Getting started with execline scripting
Sep 4, 2018
15 minute read

Preface

In this post, the execline scripting language will be outlined: we will learn anything you need to get started.

Prerequisites: basic understanding of shell scripting, and environment; access to unix shell and execline installed.

Note: all the scripts have been tested with execline version 2.5.0.1.

Overview

execline is scripting language written with security and simplicity in mind. Its goal is to provide a predictable syntax while remaining portable and easy on resources.

Why not just use /bin/sh?1

Let’s have a look at it.

importas home HOME cd $home ls

A single chain load as an entire script; it seems really weird, doesn’t it?

execline relies completely on chain loading: it simply executes the first word and uses the remaining ones as argv. This makes execline perfect for critical scripts like init and rc scripts. It is primary used as scripting language by the s62 supervision suite and the s6-rc3 service manager.

Words and whitespaces

An execline script is a string, parsed as words with whitespaces in between.
And execline parser consider spaces, tabs, newlines and carriage returns as whitespace.

Understanding that, we can rewrite the previous script in a more friendly way, by adding newlines here and there:

importas home HOME

cd $home

ls

In each line we find a program and its respective arguments. ls is an external program while cd and importas are two builtins.

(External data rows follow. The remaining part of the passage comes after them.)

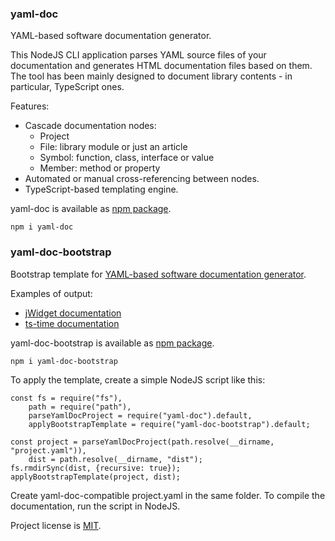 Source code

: ### yaml-doc

YAML-based software documentation generator.

This NodeJS CLI application parses YAML source files of your documentation and generates HTML documentation files based
on them. The tool has been mainly designed to document library contents - in particular, TypeScript ones.

Features:

* Cascade documentation nodes:
  * Project
  * File: library module or just an article
  * Symbol: function, class, interface or value
  * Member: method or property
* Automated or manual cross-referencing between nodes.
* TypeScript-based templating engine.

yaml-doc is available as [npm package](https://www.npmjs.com/package/yaml-doc).

    npm i yaml-doc

### yaml-doc-bootstrap

Bootstrap template for [YAML-based software documentation generator](https://www.npmjs.com/package/yaml-doc).

Examples of output:

* [jWidget documentation](https://enepomnyaschih.github.io/jwidget/)
* [ts-time documentation](https://enepomnyaschih.github.io/ts-time/)

yaml-doc-bootstrap is available as [npm package](https://www.npmjs.com/package/yaml-doc-bootstrap).

    npm i yaml-doc-bootstrap

To apply the template, create a simple NodeJS script like this:

    const fs = require("fs"),
        path = require("path"),
        parseYamlDocProject = require("yaml-doc").default,
        applyBootstrapTemplate = require("yaml-doc-bootstrap").default;
    
    const project = parseYamlDocProject(path.resolve(__dirname, "project.yaml")),
        dist = path.resolve(__dirname, "dist");
    fs.rmdirSync(dist, {recursive: true});
    applyBootstrapTemplate(project, dist);

Create yaml-doc-compatible project.yaml in the same folder. To compile the documentation, run the script in NodeJS.

Project license is [MIT](https://github.com/enepomnyaschih/yaml-doc/blob/master/LICENSE).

The difference will be discussed in details later.

cd dir prog...

cd changes the current working directory to dir and then executes prog...

importas variable envvar prog...

importas fetches the value of envvar in the environment and import it in the literal variable. It then executes prog...

So what the script does is, in order:

  • get HOME value from the environment and assign its value to home literal
  • change the directory to the home value
  • call ls

Note: execline doesn’t expand ~ to the home directory, so cd ~ won’t work.

execline builtins take an arbitrary number of arguments and then execute the next program. The words left are the arguments of this new program executed. Therefore we can generalize the syntax as:

builtin args prog...

where args can be any number of arguments.

Execution

We have our script ready to be executed. But how do we execute it?

There are two ways:

  • calling execline directly
  • using a shebang

Create a new file named ls_home and the following code in it:

importas home HOME cd $home ls

Now execute the following command in a *nix shell:

execlineb ls_home

Yay! We have executed the script by calling execlineb directly. Though this could be a little cumbersome, expecially when we need to add arguments to the execlineb call. Indeed, shebangs are often chosen for simplicity.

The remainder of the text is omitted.